The expected output is every line from the one containing "### Écrire un nouvel échange" to the end of the data below, exactly, and no other line.

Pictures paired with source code

────────────────

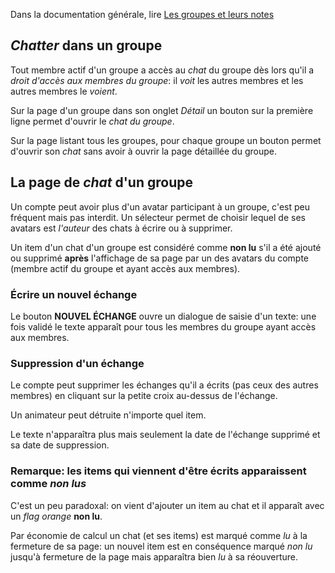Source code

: Dans la documentation générale, lire <a href="$$/appli/groupes.html" target="_blank">Les groupes et leurs notes</a>

## _Chatter_ dans un groupe
Tout membre actif d'un groupe a accès au _chat_ du groupe dès lors qu'il a _droit d'accès aux membres du groupe_: il _voit_ les autres membres et les autres membres le _voient_.

Sur la page d'un groupe dans son onglet _Détail_ un bouton sur la première ligne permet d'ouvrir le _chat du groupe_.

Sur la page listant tous les groupes, pour chaque groupe un bouton permet d'ouvrir son _chat_ sans avoir à ouvrir la page détaillée du groupe.

## La page de _chat_ d'un groupe
Un compte peut avoir plus d'un avatar participant à un groupe, c'est peu fréquent mais pas interdit. Un sélecteur permet de choisir lequel de ses avatars est _l'auteur_ des chats à écrire ou à supprimer.

Un item d'un chat d'un groupe est considéré comme **non lu** s'il a été ajouté ou supprimé **après** l'affichage de sa page par un des avatars du compte (membre actif du groupe et ayant accès aux membres).

### Écrire un nouvel échange
Le bouton **NOUVEL ÉCHANGE** ouvre un dialogue de saisie d'un texte: une fois validé le texte apparaît pour tous les membres du groupe ayant accès aux membres.

### Suppression d'un échange
Le compte peut supprimer les échanges qu'il a écrits (pas ceux des autres membres) en cliquant sur la petite croix au-dessus de l'échange.

Un animateur peut détruite n'importe quel item.

Le texte n'apparaîtra plus mais seulement la date de l'échange supprimé et sa date de suppression.

### Remarque: les items qui viennent d'être écrits apparaissent comme _non lus_
C'est un peu paradoxal: on vient d'ajouter un item au chat et il apparaît avec un _flag orange_ **non lu**.

Par économie de calcul un chat (et ses items) est marqué comme _lu_ à la fermeture de sa page: un nouvel item est en conséquence marqué _non lu_ jusqu'à fermeture de la page mais apparaîtra bien _lu_ à sa réouverture.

────────────────

Result of the exercise:
### Écrire un nouvel échange
Le bouton **NOUVEL ÉCHANGE** ouvre un dialogue de saisie d'un texte: une fois validé le texte apparaît pour tous les membres du groupe ayant accès aux membres.

### Suppression d'un échange
Le compte peut supprimer les échanges qu'il a écrits (pas ceux des autres membres) en cliquant sur la petite croix au-dessus de l'échange.

Un animateur peut détruite n'importe quel item.

Le texte n'apparaîtra plus mais seulement la date de l'échange supprimé et sa date de suppression.

### Remarque: les items qui viennent d'être écrits apparaissent comme _non lus_
C'est un peu paradoxal: on vient d'ajouter un item au chat et il apparaît avec un _flag orange_ **non lu**.

Par économie de calcul un chat (et ses items) est marqué comme _lu_ à la fermeture de sa page: un nouvel item est en conséquence marqué _non lu_ jusqu'à fermeture de la page mais apparaîtra bien _lu_ à sa réouverture.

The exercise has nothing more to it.